We can compress $T[i][j]$ by putting all elements in a single 1D array $A$, and letting $A[D[i] + j] = T[i][j]$. Now with $D[i] = ci$ we have simply flattened the table.

But if the table is (very) sparse, we can do better than $D[i] = ri$. We can overlap rows where they're sparse! As an example we could have the table:

\begin{bmatrix} 0 &1 & 0 & 0 & 0\\ 2 & 6 &0 & 0 &0\\ 0 & 0 & 0 & 3 & 0\\ 0 & 0 & 4 & 0 & 9\\ 0 & 0 & 0 & 0 & 5\\ \end{bmatrix}

Which we could compress like such:

$$A = [2, 6, 4, 3, 9, 1, 5]$$ $$D = [4,0,0,0,1]$$

Finally, to detect non-existing entries we also need a table of the same size as $A$ that tracks the source row of each entry:

$$C = [1, 1, 3, 2, 3, 0, 4]$$

Only when $C[D[i] + j] = i$ we consider $A[D[i] + j] = T[i][j]$, otherwise we deduce $T[i][j] = 0$. We also assume that when $D[i] + j \geq |A|$ that the element is zero.

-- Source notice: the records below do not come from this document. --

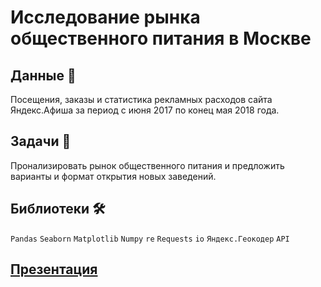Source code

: # Исследование рынка общественного питания в Москве

## Данные 📁

Посещения, заказы и статистика рекламных расходов сайта Яндекс.Афиша за период с июня 2017 по конец мая 2018 года.

## Задачи 📝

Пронализировать рынок общественного питания и предложить варианты и формат открытия новых заведений.

## Библиотеки 🛠️

`Pandas` `Seaborn` `Matplotlib` `Numpy` `re` `Requests` `io` `Яндекс.Геокодер` `API`

## [Презентация](https://disk.yandex.ru/i/bqpTxvwaq8_kug)
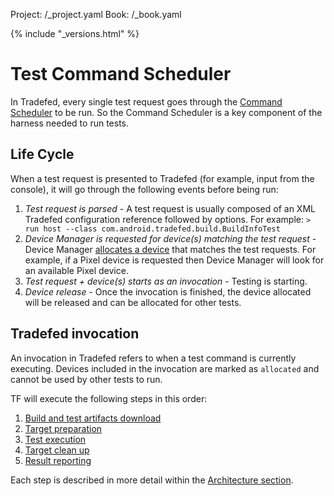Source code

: Project: /_project.yaml
Book: /_book.yaml

{% include "_versions.html" %}

<!--
  Copyright 2019 The Android Open Source Project

  Licensed under the Apache License, Version 2.0 (the "License");
  you may not use this file except in compliance with the License.
  You may obtain a copy of the License at

      http://www.apache.org/licenses/LICENSE-2.0

  Unless required by applicable law or agreed to in writing, software
  distributed under the License is distributed on an "AS IS" BASIS,
  WITHOUT WARRANTIES OR CONDITIONS OF ANY KIND, either express or implied.
  See the License for the specific language governing permissions and
  limitations under the License.
-->

# Test Command Scheduler

In Tradefed, every single test request goes through the
[Command Scheduler](https://android.googlesource.com/platform/tools/tradefederation/+/refs/heads/master/src/com/android/tradefed/command/CommandScheduler.java)
to be run. So the Command Scheduler is a key component of the harness needed to
run tests.

## Life Cycle

When a test request is presented to Tradefed (for example, input from the
console), it will go through the following events before being run:

1.  *Test request is parsed*  - A test request is usually composed of an XML
    Tradefed configuration reference followed by options.
    For example: `> run host --class com.android.tradefed.build.BuildInfoTest`
1.  *Device Manager is requested for device(s) matching the test request* -
    Device Manager [allocates a device](/devices/tech/test_infra/tradefed/architecture/device-manager/device-allocation)
    that matches the test requests. For example, if a Pixel device is requested
    then Device Manager will look for an available Pixel device.
1.  *Test request + device(s) starts as an invocation* - Testing is starting.
1.  *Device release* - Once the invocation is finished, the device allocated will
    be released and can be allocated for other tests.

## Tradefed invocation

An invocation in Tradefed refers to when a test command is currently executing.
Devices included in the invocation are marked as `allocated` and cannot be used
by other tests to run.

TF will execute the following steps in this order:

1.  [Build and test artifacts download](/devices/tech/test_infra/tradefed/architecture/build-provider)
1.  [Target preparation](/devices/tech/test_infra/tradefed/architecture/target-preparer)
1.  [Test execution](/devices/tech/test_infra/tradefed/architecture/advanced/test-runner)
1.  [Target clean up](/devices/tech/test_infra/tradefed/architecture/target-preparer)
1.  [Result reporting](/devices/tech/test_infra/tradefed/architecture/result-reporter)

Each step is described in more detail within the
[Architecture section](/devices/tech/test_infra/tradefed/architecture).
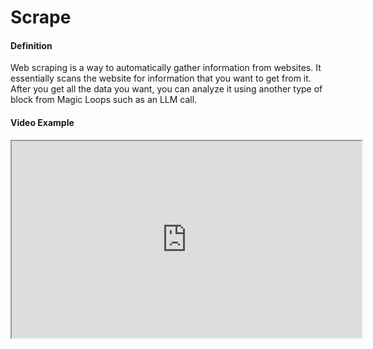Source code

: # Scrape

#### Definition
Web scraping is a way to automatically gather information from websites. It essentially scans the website for information that you want to get from it. After you get all the data you want, you can analyze it using another type of block from Magic Loops such as an LLM call.

#### Video Example
<iframe width="560" height="315" src="https://www.youtube.com/embed/exampleVideo1" title="Scrape video" allow="accelerometer; autoplay; clipboard-write; encrypted-media; gyroscope; picture-in-picture" allowfullscreen></iframe>
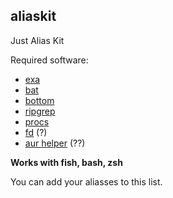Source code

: ## aliaskit
Just Alias Kit

Required software:
- [exa](https://github.com/ogham/exa)
- [bat](https://github.com/sharkdp/bat)
- [bottom](https://github.com/ClementTsang/bottom)
- [ripgrep](https://github.com/BurntSushi/ripgrep)
- [procs](https://github.com/dalance/procs)
- [fd](https://github.com/sharkdp/fd) (?)
- [aur helper](https://wiki.archlinux.org/title/AUR_helpers) (??)

**Works with fish, bash, zsh**

You can add your aliasses to this list. 
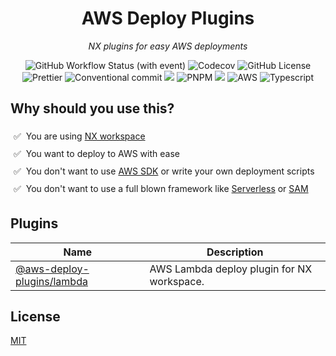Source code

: <h1 align="center">AWS Deploy Plugins</h1>
<p align="center">
<i>NX plugins for easy AWS deployments</i>
</p>
<p align="center">
<img src="https://img.shields.io/github/actions/workflow/status/skilef/aws-deploy-plugins/ci.yml?logo=githubactions" alt="GitHub Workflow Status (with event)">
<img src="https://img.shields.io/codecov/c/github/skilef/aws-deploy-plugins?logo=codecov" alt="Codecov">
<img src="https://img.shields.io/github/license/skilef/aws-deploy-plugins" alt="GitHub License">
<img src="https://img.shields.io/badge/code_style-prettier-ff69b4.svg?logo=prettier" alt="Prettier">
<img src="https://img.shields.io/badge/conventional_commits-1.0.0-green?logo=conventional commits" alt="Conventional commit">
<img src="https://img.shields.io/badge/audit-sandworm-f78520">
<img src="https://img.shields.io/badge/pnpm-%234a4a4a.svg?logo=pnpm&logoColor=f69220" alt="PNPM">
<img src="https://img.shields.io/badge/nx-143055?logo=nx&logoColor=white">
<img src="https://img.shields.io/badge/AWS-%23FF9900.svg?logo=amazon-aws&logoColor=white" alt="AWS">
<img src="https://img.shields.io/badge/typescript-%23007ACC.svg?logo=typescript&logoColor=white" alt="Typescript">
</p>

## Why should you use this?

<ul style="list-style-type:none;padding:0;">
<li style="padding: 5px">✅&nbsp; You are using <a href="https://nx.dev/">NX workspace</a></li>
<li style="padding: 5px;">✅&nbsp; You want to deploy to AWS with ease</li>
<li style="padding: 5px">✅&nbsp; You don't want to use <a href="https://github.com/aws/aws-cdk">AWS SDK</a> or write your own deployment scripts</li>
<li style="padding: 5px;">✅&nbsp; You don't want to use a full blown framework like <a href="https://github.com/serverless/serverless">Serverless</a> or <a href="https://github.com/aws/serverless-application-model">SAM</a></li>
</ul>

## Plugins

| Name                                                   | Description                                |
| ------------------------------------------------------ | ------------------------------------------ |
| [@aws-deploy-plugins/lambda](plugins/lambda/README.md) | AWS Lambda deploy plugin for NX workspace. |

## License

[MIT](https://choosealicense.com/licenses/mit/)
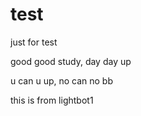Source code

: test
====

just  for test

good good study, day day up

u can u up, no can no bb

this is from lightbot1
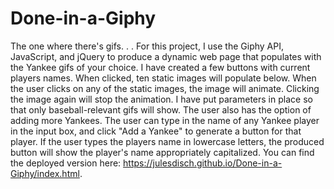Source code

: # Done-in-a-Giphy
The one where there's gifs. . .
For this project, I use the Giphy API, JavaScript, and jQuery to produce a dynamic web page that populates with the Yankee gifs of your choice. 
I have created a few buttons with current players names. When clicked, ten static images will populate below.
When the user clicks on any of the static images, the image will animate. Clicking the image again will stop the animation.
I have put parameters in place so that only baseball-relevant gifs will show.
The user also has the option of adding more Yankees. 
The user can type in the name of any Yankee player in the input box, and click "Add a Yankee" to generate a button for that player. 
If the user types the players name in lowercase letters, the produced button will show the player's name appropriately capitalized.
You can find the deployed version here:
https://julesdisch.github.io/Done-in-a-Giphy/index.html.
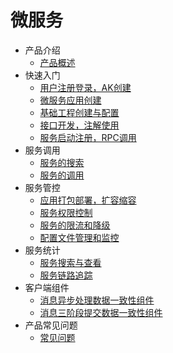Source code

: # 微服务

* 产品介绍
  * [产品概述](articles/cservice/1-/Introduction.md)
* 快速入门
  * [用户注册登录，AK创建](articles/cservice/2-/2.1/manual.md)
  * [微服务应用创建](articles/cservice/2-/2.2/manual.md)
  * [基础工程创建与配置](articles/cservice/2-/2.3/manual.md)
  * [接口开发，注解使用](articles/cservice/2-/2.4/manual.md)
  * [服务启动注册，RPC调用](articles/cservice/2-/2.5/manual.md)
* 服务调用
  * [服务的搜索](articles/cservice/2-/2.6/manual.md)
  * [服务的调用](articles/cservice/2-/2.7/manual.md)
* 服务管控
  * [应用打包部署，扩容缩容](articles/cservice/3-/3.1/manual.md)
  * [服务权限控制](articles/cservice/3-/3.3/manual.md)
  * [服务的限流和降级](articles/cservice/3-/3.2/flow-control.md)
  * [配置文件管理和监控](articles/cservice/3-/3.4/manual.md)
* 服务统计
  * [服务搜索与查看](articles/cservice/3-/3.5/manual.md)
  * [服务链路追踪](articles/cservice/3-/3.6/manual.md)
* 客户端组件
  * [消息异步处理数据一致性组件]()
  * [消息三阶段提交数据一致性组件]()
* 产品常见问题
  * [常见问题]()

Now the question is, what is a (near) optimal choice of $D$? We need to shift each row of $T$ so that each column only contains at most one non-zero element. A fast greedy method would be to handle each row in descending order of number of elements, and assign $D$ for that row in the first spot that doesn't cause a conflict.

But that isn't optimal. Is there another reasonably fast algorithm that provides better or optimal results?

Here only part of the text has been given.